## INFORMATION SUPPLIED
'''

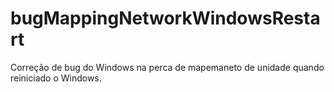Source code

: # bugMappingNetworkWindowsRestart


Correção de bug do Windows na perca de mapemaneto de unidade quando reiniciado o Windows.
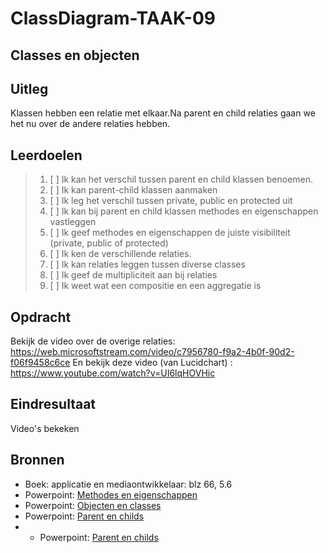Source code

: # ClassDiagram-TAAK-09


## Classes en objecten

## Uitleg

Klassen hebben een relatie met elkaar.Na parent en child relaties gaan we het nu over de andere relaties hebben. 

## Leerdoelen

> 1. [ ] Ik kan het verschil tussen parent en child klassen benoemen.
> 2. [ ] Ik kan parent-child klassen aanmaken
> 3. [ ] Ik leg het verschil tussen private, public en protected uit
> 4. [ ] Ik kan bij parent en child klassen methodes en eigenschappen vastleggen
> 5. [ ] Ik geef methodes en eigenschappen de juiste visibiliteit (private, public of protected)
> 6. [ ] Ik ken de verschillende relaties.
> 7. [ ] Ik kan relaties leggen tussen diverse classes
> 8. [ ] Ik geef de multipliciteit aan bij relaties
> 9. [ ] Ik weet wat een compositie en een aggregatie is

## Opdracht
Bekijk de video over de overige relaties: https://web.microsoftstream.com/video/c7956780-f9a2-4b0f-90d2-f06f9458c6ce
En bekijk deze video (van Lucidchart) : https://www.youtube.com/watch?v=UI6lqHOVHic 
 
## Eindresultaat
Video's bekeken

## Bronnen
- Boek: applicatie en mediaontwikkelaar: blz 66, 5.6
- Powerpoint: <a href="https://github.com/ROC-van-Amsterdam-College-Amstelland/ONTWERPEN-2/blob/master/niveau1/taak02/taak%202%20-%20methodes%20en%20eigenschappen.pdf">Methodes en eigenschappen</a>
- Powerpoint: <a href="https://github.com/ROC-van-Amsterdam-College-Amstelland/ONTWERPEN-2/blob/master/niveau1/taak01/Taak%201%20-%20objecten%20en%20classes.pdf"> Objecten en classes</a>
- Powerpoint: <a href="https://github.com/ROC-van-Amsterdam-College-Amstelland/ONTWERPEN-2/blob/master/niveau2/taak01/taak%201-%20parent%20en%20childs.pdf"> Parent en childs</a>
- - Powerpoint: <a href="https://github.com/ROC-van-Amsterdam-College-Amstelland/ONTWERPEN-2/blob/master/niveau2/taak09/Les%205%20-%20bijzondere%20relaties.pdf"> Parent en childs</a>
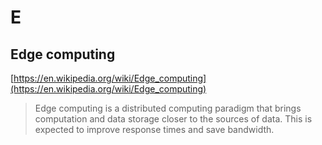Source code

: # E

## Edge computing

[https://en.wikipedia.org/wiki/Edge_computing](https://en.wikipedia.org/wiki/Edge_computing)

> Edge computing is a distributed computing paradigm that brings computation and data storage closer to the sources of data.
> This is expected to improve response times and save bandwidth.
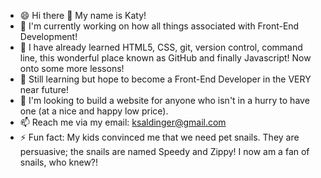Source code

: - 😄 Hi there 👋 My name is Katy!
- 🔭 I'm currently working on how all things associated with Front-End Development!
- 🌱 I have already learned HTML5, CSS, git, version control, command line, this wonderful place known as GitHub and finally Javascript! Now onto some more lessons!
- 🔭 Still learning but hope to become a Front-End Developer in the VERY near future!
- 👯 I'm looking to build a website for anyone who isn't in a hurry to have one (at a nice and happy low price).
- 📫 Reach me via my email: ksaldinger@gmail.com
-  ⚡ Fun fact: My kids convinced me that we need pet snails. They are persuasive; the snails are named Speedy and Zippy! I now am a fan of snails, who knew?!

<!--
**KSaldinger/KSaldinger** is a ✨ _special_ ✨ repository because its `README.md` (this file) appears on your GitHub profile.

Here are some ideas to get you started:

- 🔭 I’m currently working on ...
- 🌱 I’m currently learning ...
- 👯 I’m looking to collaborate on ...
- 🤔 I’m looking for help with ...
- 💬 Ask me about ...
- 📫 How to reach me: ...
- 😄 Pronouns: ...
- ⚡ Fun fact: ...
-->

'''

## PROBLEM REQUIREMENTS
Filter the listing for the word "looking" and copy each line that has it.

## WRITTEN REPLY
- 👯 I'm looking to build a website for anyone who isn't in a hurry to have one (at a nice and happy low price).
- 👯 I’m looking to collaborate on ...
- 🤔 I’m looking for help with ...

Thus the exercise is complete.